Le monde de la santé est particulier pour plusieurs raisons

  • Tout d’abord parce que (depuis toujours, et ça ne change pas) ce sont des métiers en général fortement vocationnels.
  • Aussi parce que pendant longtemps, parce que la professionnalisation s’est garantie par la constitution et la transmission d’un savoir spécifique, d’une expertise et d’une déontologie, assurées par un appareil de formation, et  des d’institutions autonomes (associations professionnelles, ordre professionnel)
  • De ce fait, fort de son expertise, de la légitimité de son système de références normatives et de sa reconnaissance sociale, le travail social et le monde de la santé s’est pensé professionnel et donc autonome par rapport à l’institution et par conséquent affranchi du contrôle.

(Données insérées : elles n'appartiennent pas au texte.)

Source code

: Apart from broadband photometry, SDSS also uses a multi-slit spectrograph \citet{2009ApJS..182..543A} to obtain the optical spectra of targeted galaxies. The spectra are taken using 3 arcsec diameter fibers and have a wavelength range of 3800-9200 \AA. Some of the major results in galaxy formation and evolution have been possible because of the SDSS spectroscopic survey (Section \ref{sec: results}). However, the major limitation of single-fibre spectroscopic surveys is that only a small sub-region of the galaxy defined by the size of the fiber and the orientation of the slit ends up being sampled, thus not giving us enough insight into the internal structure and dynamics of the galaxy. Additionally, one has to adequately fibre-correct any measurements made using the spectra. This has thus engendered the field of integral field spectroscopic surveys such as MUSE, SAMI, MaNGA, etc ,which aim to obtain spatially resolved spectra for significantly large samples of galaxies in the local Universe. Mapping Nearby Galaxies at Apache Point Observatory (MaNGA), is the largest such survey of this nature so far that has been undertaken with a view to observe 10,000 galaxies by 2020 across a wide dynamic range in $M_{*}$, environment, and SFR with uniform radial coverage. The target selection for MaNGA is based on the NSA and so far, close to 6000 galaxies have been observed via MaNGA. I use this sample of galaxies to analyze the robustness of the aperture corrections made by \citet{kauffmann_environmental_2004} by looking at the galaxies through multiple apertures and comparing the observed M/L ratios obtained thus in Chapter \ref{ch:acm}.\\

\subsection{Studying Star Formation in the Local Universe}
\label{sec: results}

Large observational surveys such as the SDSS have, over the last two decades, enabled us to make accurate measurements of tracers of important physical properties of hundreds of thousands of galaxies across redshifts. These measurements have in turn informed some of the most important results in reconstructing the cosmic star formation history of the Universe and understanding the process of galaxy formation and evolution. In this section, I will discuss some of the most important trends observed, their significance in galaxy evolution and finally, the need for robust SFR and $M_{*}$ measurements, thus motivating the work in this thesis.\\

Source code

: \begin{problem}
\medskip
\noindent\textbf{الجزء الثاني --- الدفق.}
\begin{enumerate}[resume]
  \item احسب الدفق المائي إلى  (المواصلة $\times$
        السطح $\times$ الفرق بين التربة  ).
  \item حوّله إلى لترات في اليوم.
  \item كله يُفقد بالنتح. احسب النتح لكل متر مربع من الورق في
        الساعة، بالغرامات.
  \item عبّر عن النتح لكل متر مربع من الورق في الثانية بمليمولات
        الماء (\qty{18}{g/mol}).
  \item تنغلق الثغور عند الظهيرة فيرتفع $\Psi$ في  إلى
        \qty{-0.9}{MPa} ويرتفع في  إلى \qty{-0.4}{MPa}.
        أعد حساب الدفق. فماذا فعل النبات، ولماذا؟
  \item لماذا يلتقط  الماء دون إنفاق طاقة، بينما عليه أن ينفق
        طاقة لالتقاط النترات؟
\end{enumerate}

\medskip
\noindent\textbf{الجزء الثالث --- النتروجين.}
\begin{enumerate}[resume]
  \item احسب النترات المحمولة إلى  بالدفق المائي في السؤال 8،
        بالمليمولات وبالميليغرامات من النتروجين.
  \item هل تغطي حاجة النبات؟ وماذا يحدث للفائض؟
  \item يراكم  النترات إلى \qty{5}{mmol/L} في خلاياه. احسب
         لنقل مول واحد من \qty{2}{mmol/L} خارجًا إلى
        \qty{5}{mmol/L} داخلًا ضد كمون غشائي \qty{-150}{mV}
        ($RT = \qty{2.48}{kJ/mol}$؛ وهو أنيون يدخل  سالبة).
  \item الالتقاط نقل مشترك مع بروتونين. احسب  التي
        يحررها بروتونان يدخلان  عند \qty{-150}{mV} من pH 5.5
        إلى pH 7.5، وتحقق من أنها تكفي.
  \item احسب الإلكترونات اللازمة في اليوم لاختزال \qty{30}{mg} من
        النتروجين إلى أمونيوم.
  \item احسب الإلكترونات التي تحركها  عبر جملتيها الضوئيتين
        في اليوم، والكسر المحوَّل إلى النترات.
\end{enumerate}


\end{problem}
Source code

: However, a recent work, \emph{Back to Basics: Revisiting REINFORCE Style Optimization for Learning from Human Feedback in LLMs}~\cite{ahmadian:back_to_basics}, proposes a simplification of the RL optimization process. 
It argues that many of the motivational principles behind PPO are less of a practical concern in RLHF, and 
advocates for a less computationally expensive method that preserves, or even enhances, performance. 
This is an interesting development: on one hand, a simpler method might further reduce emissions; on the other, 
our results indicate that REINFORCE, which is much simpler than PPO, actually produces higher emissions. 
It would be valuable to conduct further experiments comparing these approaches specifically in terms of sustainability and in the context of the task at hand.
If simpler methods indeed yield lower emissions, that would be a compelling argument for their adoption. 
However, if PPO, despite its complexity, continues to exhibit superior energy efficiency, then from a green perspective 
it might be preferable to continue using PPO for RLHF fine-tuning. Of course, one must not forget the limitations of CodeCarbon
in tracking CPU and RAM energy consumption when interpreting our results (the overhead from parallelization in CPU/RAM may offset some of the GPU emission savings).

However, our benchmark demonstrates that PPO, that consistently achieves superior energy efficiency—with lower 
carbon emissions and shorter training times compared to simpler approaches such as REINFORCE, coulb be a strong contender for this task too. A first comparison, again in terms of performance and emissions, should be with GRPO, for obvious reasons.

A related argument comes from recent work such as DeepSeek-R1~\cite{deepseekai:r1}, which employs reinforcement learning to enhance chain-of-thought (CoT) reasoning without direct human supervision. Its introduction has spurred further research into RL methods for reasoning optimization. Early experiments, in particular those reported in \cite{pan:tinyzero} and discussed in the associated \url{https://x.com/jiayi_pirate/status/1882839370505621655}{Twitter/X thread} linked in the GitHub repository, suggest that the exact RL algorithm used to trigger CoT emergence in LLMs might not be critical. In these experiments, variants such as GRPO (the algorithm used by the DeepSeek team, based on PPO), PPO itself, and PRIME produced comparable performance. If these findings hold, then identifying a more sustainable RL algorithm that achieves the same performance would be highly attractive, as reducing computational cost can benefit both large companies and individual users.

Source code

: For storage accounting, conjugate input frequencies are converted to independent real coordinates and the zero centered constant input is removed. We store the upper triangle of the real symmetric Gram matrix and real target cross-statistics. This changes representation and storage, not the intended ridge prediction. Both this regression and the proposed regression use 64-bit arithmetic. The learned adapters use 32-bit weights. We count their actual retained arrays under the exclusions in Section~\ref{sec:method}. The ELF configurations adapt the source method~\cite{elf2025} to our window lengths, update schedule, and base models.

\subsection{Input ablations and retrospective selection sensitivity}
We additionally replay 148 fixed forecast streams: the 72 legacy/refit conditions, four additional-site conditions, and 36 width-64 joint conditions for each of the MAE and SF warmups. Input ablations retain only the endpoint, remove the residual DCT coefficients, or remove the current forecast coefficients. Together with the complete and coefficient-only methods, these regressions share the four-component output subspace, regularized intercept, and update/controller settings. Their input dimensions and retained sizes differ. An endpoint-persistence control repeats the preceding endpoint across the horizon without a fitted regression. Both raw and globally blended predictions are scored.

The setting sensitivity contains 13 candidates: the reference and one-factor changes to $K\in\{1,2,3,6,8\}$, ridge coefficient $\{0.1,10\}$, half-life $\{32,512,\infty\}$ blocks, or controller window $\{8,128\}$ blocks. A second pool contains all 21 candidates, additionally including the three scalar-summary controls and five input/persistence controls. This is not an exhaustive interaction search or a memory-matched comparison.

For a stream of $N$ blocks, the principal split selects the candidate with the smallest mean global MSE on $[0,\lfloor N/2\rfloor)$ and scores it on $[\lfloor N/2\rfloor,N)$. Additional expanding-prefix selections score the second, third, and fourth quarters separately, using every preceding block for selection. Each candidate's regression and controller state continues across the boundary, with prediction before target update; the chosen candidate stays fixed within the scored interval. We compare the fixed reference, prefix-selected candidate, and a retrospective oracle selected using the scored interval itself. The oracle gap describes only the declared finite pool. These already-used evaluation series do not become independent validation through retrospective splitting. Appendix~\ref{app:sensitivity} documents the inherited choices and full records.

Malheureusement dans un monde profondément pénétré de la notion de rentabilité issue du Taylorisme,  la puissance publique qui détient la richesse et la responsabilité de régulation sociale, s’est posée en employeur, et a imposé ses prérogatives et son emprise sur les acteurs du soin. La logique institutionnelle est venue peser sur la logique professionnelle

La partie dite libérale de la santé n’a pas échappé à cette emprise de l’institution. L’état de dépendance est direct pour les salariés du fait de leur statut, mais s’est progressivement appliqué aussi au monde libéral, du fait qu’ils travaillent dans des cadres institutionnalisés, lié au remboursement de leurs prestation par l’assurance maladie et donc l’argent public.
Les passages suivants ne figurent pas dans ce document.